*Exercise directions*
Without omitting anything, retype the data that follows.

*The data*
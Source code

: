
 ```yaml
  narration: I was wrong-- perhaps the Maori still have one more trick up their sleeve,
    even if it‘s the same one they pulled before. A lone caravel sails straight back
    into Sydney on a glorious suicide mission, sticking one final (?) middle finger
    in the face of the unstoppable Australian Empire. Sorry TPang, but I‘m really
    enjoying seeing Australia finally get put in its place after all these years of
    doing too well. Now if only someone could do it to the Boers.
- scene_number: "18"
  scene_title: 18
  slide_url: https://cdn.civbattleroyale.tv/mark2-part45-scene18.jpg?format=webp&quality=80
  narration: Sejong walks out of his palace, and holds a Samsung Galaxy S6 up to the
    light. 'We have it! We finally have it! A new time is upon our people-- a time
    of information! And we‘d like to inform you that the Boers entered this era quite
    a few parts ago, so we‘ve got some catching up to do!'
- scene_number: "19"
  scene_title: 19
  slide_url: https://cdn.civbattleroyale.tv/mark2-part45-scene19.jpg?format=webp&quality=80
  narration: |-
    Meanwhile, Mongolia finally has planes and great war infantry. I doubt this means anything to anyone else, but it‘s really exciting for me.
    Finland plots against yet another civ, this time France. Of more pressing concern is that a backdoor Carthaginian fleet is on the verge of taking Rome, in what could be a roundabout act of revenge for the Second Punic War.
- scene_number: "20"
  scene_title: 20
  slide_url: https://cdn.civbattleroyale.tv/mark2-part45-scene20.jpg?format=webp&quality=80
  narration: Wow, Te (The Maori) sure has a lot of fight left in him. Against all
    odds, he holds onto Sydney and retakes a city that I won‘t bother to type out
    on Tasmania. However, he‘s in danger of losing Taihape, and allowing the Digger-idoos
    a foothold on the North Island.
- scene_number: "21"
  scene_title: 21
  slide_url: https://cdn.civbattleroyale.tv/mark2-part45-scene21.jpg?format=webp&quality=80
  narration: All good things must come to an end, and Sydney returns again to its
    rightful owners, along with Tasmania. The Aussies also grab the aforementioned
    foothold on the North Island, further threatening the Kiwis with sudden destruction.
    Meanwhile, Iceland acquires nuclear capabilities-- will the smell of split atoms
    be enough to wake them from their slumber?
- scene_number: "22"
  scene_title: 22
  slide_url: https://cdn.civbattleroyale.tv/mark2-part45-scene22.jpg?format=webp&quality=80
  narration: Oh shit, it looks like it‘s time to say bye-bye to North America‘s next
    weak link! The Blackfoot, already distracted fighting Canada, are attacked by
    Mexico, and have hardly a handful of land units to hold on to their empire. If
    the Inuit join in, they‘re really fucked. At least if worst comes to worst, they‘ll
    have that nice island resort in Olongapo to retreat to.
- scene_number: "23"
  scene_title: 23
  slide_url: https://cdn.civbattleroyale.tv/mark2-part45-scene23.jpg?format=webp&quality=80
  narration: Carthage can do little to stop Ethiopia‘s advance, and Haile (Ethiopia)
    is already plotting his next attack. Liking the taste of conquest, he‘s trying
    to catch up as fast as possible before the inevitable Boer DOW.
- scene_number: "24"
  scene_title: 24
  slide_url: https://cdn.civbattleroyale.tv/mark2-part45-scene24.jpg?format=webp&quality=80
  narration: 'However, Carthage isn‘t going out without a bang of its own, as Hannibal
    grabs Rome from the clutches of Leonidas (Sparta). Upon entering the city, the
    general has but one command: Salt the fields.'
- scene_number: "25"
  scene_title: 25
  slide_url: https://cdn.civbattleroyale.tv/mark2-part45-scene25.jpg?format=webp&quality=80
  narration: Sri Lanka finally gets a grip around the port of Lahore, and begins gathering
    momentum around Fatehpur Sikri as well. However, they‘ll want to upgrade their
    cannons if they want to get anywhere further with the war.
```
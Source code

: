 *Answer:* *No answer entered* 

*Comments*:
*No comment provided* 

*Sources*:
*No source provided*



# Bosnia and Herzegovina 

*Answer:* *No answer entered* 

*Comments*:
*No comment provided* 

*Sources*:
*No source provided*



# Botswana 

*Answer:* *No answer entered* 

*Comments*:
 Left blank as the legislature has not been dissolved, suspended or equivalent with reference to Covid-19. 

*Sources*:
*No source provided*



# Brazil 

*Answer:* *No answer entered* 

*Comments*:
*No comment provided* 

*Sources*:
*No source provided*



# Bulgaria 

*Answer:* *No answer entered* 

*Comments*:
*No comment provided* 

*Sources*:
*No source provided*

*Solved exercise*
Source code

:
 ```yaml
  narration: I was wrong-- perhaps the Maori still have one more trick up their sleeve,
    even if it‘s the same one they pulled before. A lone caravel sails straight back
    into Sydney on a glorious suicide mission, sticking one final (?) middle finger
    in the face of the unstoppable Australian Empire. Sorry TPang, but I‘m really
    enjoying seeing Australia finally get put in its place after all these years of
    doing too well. Now if only someone could do it to the Boers.
- scene_number: "18"
  scene_title: 18
  slide_url: https://cdn.civbattleroyale.tv/mark2-part45-scene18.jpg?format=webp&quality=80
  narration: Sejong walks out of his palace, and holds a Samsung Galaxy S6 up to the
    light. 'We have it! We finally have it! A new time is upon our people-- a time
    of information! And we‘d like to inform you that the Boers entered this era quite
    a few parts ago, so we‘ve got some catching up to do!'
- scene_number: "19"
  scene_title: 19
  slide_url: https://cdn.civbattleroyale.tv/mark2-part45-scene19.jpg?format=webp&quality=80
  narration: |-
    Meanwhile, Mongolia finally has planes and great war infantry. I doubt this means anything to anyone else, but it‘s really exciting for me.
    Finland plots against yet another civ, this time France. Of more pressing concern is that a backdoor Carthaginian fleet is on the verge of taking Rome, in what could be a roundabout act of revenge for the Second Punic War.
- scene_number: "20"
  scene_title: 20
  slide_url: https://cdn.civbattleroyale.tv/mark2-part45-scene20.jpg?format=webp&quality=80
  narration: Wow, Te (The Maori) sure has a lot of fight left in him. Against all
    odds, he holds onto Sydney and retakes a city that I won‘t bother to type out
    on Tasmania. However, he‘s in danger of losing Taihape, and allowing the Digger-idoos
    a foothold on the North Island.
- scene_number: "21"
  scene_title: 21
  slide_url: https://cdn.civbattleroyale.tv/mark2-part45-scene21.jpg?format=webp&quality=80
  narration: All good things must come to an end, and Sydney returns again to its
    rightful owners, along with Tasmania. The Aussies also grab the aforementioned
    foothold on the North Island, further threatening the Kiwis with sudden destruction.
    Meanwhile, Iceland acquires nuclear capabilities-- will the smell of split atoms
    be enough to wake them from their slumber?
- scene_number: "22"
  scene_title: 22
  slide_url: https://cdn.civbattleroyale.tv/mark2-part45-scene22.jpg?format=webp&quality=80
  narration: Oh shit, it looks like it‘s time to say bye-bye to North America‘s next
    weak link! The Blackfoot, already distracted fighting Canada, are attacked by
    Mexico, and have hardly a handful of land units to hold on to their empire. If
    the Inuit join in, they‘re really fucked. At least if worst comes to worst, they‘ll
    have that nice island resort in Olongapo to retreat to.
- scene_number: "23"
  scene_title: 23
  slide_url: https://cdn.civbattleroyale.tv/mark2-part45-scene23.jpg?format=webp&quality=80
  narration: Carthage can do little to stop Ethiopia‘s advance, and Haile (Ethiopia)
    is already plotting his next attack. Liking the taste of conquest, he‘s trying
    to catch up as fast as possible before the inevitable Boer DOW.
- scene_number: "24"
  scene_title: 24
  slide_url: https://cdn.civbattleroyale.tv/mark2-part45-scene24.jpg?format=webp&quality=80
  narration: 'However, Carthage isn‘t going out without a bang of its own, as Hannibal
    grabs Rome from the clutches of Leonidas (Sparta). Upon entering the city, the
    general has but one command: Salt the fields.'
- scene_number: "25"
  scene_title: 25
  slide_url: https://cdn.civbattleroyale.tv/mark2-part45-scene25.jpg?format=webp&quality=80
  narration: Sri Lanka finally gets a grip around the port of Lahore, and begins gathering
    momentum around Fatehpur Sikri as well. However, they‘ll want to upgrade their
    cannons if they want to get anywhere further with the war.
```
Source code

: *Answer:* *No answer entered* 

*Comments*:
*No comment provided* 

*Sources*:
*No source provided*



# Bosnia and Herzegovina 

*Answer:* *No answer entered* 

*Comments*:
*No comment provided* 

*Sources*:
*No source provided*



# Botswana 

*Answer:* *No answer entered* 

*Comments*:
 Left blank as the legislature has not been dissolved, suspended or equivalent with reference to Covid-19. 

*Sources*:
*No source provided*



# Brazil 

*Answer:* *No answer entered* 

*Comments*:
*No comment provided* 

*Sources*:
*No source provided*



# Bulgaria 

*Answer:* *No answer entered* 

*Comments*:
*No comment provided* 

*Sources*:
*No source provided*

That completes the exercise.